Page MenuHomePhabricator

startOffset must be non-negative, and endOffset must be >= startOffset, and offsets must not go backwards
Closed, ResolvedPublic5 Estimated Story Points

Description

User Story: As an Elasticsearch developer, I want to be able to use the homoglyph_norm filter with the aggressive_splitting filter (or others that might generate split tokens), without breaking Elasticsearch, and without having to specify the exact order for all analysis chains.

Notes:

The use of the aggressive_splitting filter with homoglyph filter is causing issues and prevent reindexing the wikis:

Reindex task was not successfull: Failed: [{"index":"commonswiki_content_1606298972","type":"page","id":"14924","cause":{"type":"illegal_argument_exception","reason":"startOffset must be non-negative, and endOffset must be >= startOffset, and offsets must not go backwards startOffset=1163,endOffset=1165,lastStartOffset=1175 for field 'text'"},"status":400}]

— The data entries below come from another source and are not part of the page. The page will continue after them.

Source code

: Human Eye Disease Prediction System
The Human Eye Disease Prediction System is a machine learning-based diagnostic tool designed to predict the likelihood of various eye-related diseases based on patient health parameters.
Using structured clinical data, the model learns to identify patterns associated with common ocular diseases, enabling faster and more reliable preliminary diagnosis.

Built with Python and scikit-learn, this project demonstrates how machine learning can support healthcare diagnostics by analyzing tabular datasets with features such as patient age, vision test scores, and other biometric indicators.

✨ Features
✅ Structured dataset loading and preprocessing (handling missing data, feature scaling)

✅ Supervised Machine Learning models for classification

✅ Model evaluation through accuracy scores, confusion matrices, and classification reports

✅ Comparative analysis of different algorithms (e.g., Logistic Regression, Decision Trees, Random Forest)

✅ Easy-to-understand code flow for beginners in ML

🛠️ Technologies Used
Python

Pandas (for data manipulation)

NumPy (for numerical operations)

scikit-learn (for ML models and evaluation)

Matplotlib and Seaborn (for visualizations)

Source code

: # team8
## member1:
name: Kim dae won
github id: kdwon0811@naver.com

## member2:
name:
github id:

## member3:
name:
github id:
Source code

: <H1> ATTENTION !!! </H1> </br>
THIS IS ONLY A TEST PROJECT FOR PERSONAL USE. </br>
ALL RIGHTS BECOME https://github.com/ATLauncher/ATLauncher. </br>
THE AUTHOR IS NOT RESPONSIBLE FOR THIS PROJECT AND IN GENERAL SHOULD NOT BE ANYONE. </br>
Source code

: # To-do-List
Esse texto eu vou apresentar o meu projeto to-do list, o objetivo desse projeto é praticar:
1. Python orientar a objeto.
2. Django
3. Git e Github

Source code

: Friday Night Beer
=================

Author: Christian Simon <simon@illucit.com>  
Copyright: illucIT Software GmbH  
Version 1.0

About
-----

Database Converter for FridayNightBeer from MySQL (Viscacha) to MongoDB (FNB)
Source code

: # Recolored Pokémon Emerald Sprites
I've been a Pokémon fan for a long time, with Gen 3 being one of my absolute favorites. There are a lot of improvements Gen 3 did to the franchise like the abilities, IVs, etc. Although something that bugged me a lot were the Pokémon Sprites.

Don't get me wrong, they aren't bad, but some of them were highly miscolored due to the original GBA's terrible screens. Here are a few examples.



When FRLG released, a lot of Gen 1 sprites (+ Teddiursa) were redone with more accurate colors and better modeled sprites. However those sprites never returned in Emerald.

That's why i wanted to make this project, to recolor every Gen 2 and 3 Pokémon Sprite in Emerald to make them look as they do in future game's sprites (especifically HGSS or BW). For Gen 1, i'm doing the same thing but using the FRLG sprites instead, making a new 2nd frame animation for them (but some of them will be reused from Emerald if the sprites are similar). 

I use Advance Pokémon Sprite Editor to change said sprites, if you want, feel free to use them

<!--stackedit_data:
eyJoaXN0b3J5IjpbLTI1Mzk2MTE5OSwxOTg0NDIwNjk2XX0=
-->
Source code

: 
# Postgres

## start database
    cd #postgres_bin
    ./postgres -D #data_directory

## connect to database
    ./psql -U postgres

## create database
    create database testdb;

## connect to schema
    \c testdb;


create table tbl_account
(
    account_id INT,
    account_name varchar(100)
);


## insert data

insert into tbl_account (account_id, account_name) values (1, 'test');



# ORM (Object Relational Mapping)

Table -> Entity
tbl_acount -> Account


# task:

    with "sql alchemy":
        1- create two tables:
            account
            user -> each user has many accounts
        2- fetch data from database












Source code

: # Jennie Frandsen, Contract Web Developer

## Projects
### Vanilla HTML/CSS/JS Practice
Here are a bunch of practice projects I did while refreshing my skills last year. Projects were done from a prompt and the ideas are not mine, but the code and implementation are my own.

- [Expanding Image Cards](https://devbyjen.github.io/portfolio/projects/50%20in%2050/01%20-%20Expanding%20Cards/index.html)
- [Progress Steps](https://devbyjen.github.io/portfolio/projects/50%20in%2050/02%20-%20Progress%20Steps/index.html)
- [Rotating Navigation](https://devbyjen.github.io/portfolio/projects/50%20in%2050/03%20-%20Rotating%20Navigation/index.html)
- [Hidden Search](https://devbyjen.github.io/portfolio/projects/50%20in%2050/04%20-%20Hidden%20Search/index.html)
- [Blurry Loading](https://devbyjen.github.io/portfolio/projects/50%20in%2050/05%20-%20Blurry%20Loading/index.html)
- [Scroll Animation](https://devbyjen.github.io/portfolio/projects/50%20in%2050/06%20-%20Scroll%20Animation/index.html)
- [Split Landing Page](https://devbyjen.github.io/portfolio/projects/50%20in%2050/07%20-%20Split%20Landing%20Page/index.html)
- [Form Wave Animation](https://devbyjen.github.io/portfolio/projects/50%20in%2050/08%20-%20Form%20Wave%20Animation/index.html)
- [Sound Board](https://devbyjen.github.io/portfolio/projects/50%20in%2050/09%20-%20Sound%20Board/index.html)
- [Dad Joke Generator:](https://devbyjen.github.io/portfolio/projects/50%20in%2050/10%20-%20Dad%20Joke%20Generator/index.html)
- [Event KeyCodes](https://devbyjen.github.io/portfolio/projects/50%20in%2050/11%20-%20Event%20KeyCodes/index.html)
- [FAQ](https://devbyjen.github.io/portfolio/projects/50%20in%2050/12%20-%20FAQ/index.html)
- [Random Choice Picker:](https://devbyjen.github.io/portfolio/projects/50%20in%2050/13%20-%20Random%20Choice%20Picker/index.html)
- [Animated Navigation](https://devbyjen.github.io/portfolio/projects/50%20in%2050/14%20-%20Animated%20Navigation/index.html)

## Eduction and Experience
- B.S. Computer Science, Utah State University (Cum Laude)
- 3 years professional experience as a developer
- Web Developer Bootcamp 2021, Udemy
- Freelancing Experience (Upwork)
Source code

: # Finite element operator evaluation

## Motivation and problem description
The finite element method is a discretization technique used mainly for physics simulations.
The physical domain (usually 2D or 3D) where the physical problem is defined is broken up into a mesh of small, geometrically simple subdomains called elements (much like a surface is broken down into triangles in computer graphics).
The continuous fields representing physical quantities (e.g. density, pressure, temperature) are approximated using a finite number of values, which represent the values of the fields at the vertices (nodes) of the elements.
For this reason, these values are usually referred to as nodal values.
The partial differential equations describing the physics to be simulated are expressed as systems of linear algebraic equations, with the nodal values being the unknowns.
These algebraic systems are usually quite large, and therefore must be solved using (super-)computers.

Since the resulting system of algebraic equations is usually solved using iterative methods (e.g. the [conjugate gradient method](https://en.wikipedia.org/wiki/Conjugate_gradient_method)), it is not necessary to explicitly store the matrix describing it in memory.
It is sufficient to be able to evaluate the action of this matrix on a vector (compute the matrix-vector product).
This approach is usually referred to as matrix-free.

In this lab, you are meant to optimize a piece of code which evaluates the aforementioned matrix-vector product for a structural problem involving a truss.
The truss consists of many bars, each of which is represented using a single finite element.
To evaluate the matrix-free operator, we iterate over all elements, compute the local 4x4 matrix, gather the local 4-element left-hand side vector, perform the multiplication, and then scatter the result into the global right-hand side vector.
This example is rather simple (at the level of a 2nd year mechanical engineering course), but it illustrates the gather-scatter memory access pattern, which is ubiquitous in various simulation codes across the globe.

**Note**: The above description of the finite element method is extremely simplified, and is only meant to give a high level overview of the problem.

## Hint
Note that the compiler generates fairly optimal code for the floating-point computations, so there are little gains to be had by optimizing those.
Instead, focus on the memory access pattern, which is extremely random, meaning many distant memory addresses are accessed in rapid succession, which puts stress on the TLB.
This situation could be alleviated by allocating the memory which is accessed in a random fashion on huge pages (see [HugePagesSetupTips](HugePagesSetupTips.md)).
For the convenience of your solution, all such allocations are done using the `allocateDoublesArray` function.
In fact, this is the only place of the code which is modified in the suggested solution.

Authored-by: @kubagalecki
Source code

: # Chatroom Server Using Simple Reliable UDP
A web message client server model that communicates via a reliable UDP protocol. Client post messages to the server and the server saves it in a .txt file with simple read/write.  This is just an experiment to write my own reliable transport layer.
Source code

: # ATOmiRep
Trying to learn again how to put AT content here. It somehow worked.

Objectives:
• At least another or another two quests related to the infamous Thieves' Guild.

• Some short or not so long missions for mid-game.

Some findings by Trey: https://phabricator.wikimedia.org/T222669#6642626

The Plan:

  • Change 643523 disables the homoglyph plugin for English and Italian; that should solve the immediate problems for any index that needs to be reindexed now (such as with T268372)
  • Next, create a list of incompatible post-filters (currently just aggressive_splitting), and change the code to insert homoglyph_norm after any incompatible post-filters (or at the beginning of the filter list, as it currently does, if none are present).
  • As a follow up, we could create a new version of aggressive_splitting that doesn't have this problem, or create a generic filter that re-orders moderately out-of-order tokens. (See sub-task T268788.)

AC:

  • English and Italian wikis can be reindexed with the homoglyph plugin activated

Event Timeline

Restricted Application added a subscriber: Aklapper. · View Herald Transcript

Change 643523 had a related patch set uploaded (by Tjones; owner: Tjones):
[mediawiki/extensions/CirrusSearch@master] Disable homoglyph plugin for English and Italian language wikis

https://gerrit.wikimedia.org/r/643523

I've uploaded a patch to just disable homoglyphs for English- and Italian-language wikis. That gives us time to think about and test a more permanent solution that allows the homoglyph plugin to be enabled with breaking things.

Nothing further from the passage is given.